### [Assigned task]
Please repeat the listing exactly, with every line intact.

### [Provided entries]
------------------------------------------------------------

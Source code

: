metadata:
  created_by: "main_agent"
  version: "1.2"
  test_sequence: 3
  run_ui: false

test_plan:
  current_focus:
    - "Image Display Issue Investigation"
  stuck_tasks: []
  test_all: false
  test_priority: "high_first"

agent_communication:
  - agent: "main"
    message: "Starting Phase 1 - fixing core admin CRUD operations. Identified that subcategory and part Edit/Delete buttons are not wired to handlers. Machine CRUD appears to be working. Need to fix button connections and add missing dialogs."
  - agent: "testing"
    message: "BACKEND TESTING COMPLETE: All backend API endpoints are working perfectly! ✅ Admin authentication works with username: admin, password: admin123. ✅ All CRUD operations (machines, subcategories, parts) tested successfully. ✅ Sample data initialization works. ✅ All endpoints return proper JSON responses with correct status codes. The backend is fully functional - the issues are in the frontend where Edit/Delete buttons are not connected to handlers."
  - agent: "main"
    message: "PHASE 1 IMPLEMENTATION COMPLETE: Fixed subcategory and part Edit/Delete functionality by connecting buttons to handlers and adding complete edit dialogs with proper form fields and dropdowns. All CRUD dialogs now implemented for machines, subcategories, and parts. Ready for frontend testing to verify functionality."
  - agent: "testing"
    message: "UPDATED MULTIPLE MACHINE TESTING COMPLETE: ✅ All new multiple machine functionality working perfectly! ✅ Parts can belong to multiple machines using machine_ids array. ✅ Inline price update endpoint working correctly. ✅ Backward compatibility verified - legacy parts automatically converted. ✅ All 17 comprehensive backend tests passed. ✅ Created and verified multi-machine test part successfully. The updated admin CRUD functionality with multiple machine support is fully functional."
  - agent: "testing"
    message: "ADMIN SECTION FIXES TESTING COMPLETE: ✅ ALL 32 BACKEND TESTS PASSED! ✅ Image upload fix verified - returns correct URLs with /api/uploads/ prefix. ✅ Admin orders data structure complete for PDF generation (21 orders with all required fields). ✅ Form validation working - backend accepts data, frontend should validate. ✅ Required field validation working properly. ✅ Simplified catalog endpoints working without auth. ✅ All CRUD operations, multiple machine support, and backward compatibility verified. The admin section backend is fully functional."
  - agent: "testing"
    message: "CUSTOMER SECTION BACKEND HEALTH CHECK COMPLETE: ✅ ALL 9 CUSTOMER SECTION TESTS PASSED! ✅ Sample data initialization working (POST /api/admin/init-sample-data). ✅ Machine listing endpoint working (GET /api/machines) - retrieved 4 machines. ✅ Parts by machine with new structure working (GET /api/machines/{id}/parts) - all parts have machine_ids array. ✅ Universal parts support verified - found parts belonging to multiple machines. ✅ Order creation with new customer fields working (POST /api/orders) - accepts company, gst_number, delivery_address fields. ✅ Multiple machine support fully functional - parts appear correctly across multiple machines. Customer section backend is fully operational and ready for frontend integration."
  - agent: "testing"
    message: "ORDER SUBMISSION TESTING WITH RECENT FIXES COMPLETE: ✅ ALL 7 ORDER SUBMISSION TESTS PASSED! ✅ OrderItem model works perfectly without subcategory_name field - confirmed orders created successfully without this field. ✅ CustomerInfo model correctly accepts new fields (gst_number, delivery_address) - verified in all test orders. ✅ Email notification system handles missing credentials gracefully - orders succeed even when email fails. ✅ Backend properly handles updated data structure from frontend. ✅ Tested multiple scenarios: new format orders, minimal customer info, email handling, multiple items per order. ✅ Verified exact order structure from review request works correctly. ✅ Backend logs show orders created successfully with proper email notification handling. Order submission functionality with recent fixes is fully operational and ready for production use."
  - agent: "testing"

------------------------------------------------------------

### [Result for this exercise]
Source code

:metadata:
  created_by: "main_agent"
  version: "1.2"
  test_sequence: 3
  run_ui: false

test_plan:
  current_focus:
    - "Image Display Issue Investigation"
  stuck_tasks: []
  test_all: false
  test_priority: "high_first"

agent_communication:
  - agent: "main"
    message: "Starting Phase 1 - fixing core admin CRUD operations. Identified that subcategory and part Edit/Delete buttons are not wired to handlers. Machine CRUD appears to be working. Need to fix button connections and add missing dialogs."
  - agent: "testing"
    message: "BACKEND TESTING COMPLETE: All backend API endpoints are working perfectly! ✅ Admin authentication works with username: admin, password: admin123. ✅ All CRUD operations (machines, subcategories, parts) tested successfully. ✅ Sample data initialization works. ✅ All endpoints return proper JSON responses with correct status codes. The backend is fully functional - the issues are in the frontend where Edit/Delete buttons are not connected to handlers."
  - agent: "main"
    message: "PHASE 1 IMPLEMENTATION COMPLETE: Fixed subcategory and part Edit/Delete functionality by connecting buttons to handlers and adding complete edit dialogs with proper form fields and dropdowns. All CRUD dialogs now implemented for machines, subcategories, and parts. Ready for frontend testing to verify functionality."
  - agent: "testing"
    message: "UPDATED MULTIPLE MACHINE TESTING COMPLETE: ✅ All new multiple machine functionality working perfectly! ✅ Parts can belong to multiple machines using machine_ids array. ✅ Inline price update endpoint working correctly. ✅ Backward compatibility verified - legacy parts automatically converted. ✅ All 17 comprehensive backend tests passed. ✅ Created and verified multi-machine test part successfully. The updated admin CRUD functionality with multiple machine support is fully functional."
  - agent: "testing"
    message: "ADMIN SECTION FIXES TESTING COMPLETE: ✅ ALL 32 BACKEND TESTS PASSED! ✅ Image upload fix verified - returns correct URLs with /api/uploads/ prefix. ✅ Admin orders data structure complete for PDF generation (21 orders with all required fields). ✅ Form validation working - backend accepts data, frontend should validate. ✅ Required field validation working properly. ✅ Simplified catalog endpoints working without auth. ✅ All CRUD operations, multiple machine support, and backward compatibility verified. The admin section backend is fully functional."
  - agent: "testing"
    message: "CUSTOMER SECTION BACKEND HEALTH CHECK COMPLETE: ✅ ALL 9 CUSTOMER SECTION TESTS PASSED! ✅ Sample data initialization working (POST /api/admin/init-sample-data). ✅ Machine listing endpoint working (GET /api/machines) - retrieved 4 machines. ✅ Parts by machine with new structure working (GET /api/machines/{id}/parts) - all parts have machine_ids array. ✅ Universal parts support verified - found parts belonging to multiple machines. ✅ Order creation with new customer fields working (POST /api/orders) - accepts company, gst_number, delivery_address fields. ✅ Multiple machine support fully functional - parts appear correctly across multiple machines. Customer section backend is fully operational and ready for frontend integration."
  - agent: "testing"
    message: "ORDER SUBMISSION TESTING WITH RECENT FIXES COMPLETE: ✅ ALL 7 ORDER SUBMISSION TESTS PASSED! ✅ OrderItem model works perfectly without subcategory_name field - confirmed orders created successfully without this field. ✅ CustomerInfo model correctly accepts new fields (gst_number, delivery_address) - verified in all test orders. ✅ Email notification system handles missing credentials gracefully - orders succeed even when email fails. ✅ Backend properly handles updated data structure from frontend. ✅ Tested multiple scenarios: new format orders, minimal customer info, email handling, multiple items per order. ✅ Verified exact order structure from review request works correctly. ✅ Backend logs show orders created successfully with proper email notification handling. Order submission functionality with recent fixes is fully operational and ready for production use."
  - agent: "testing"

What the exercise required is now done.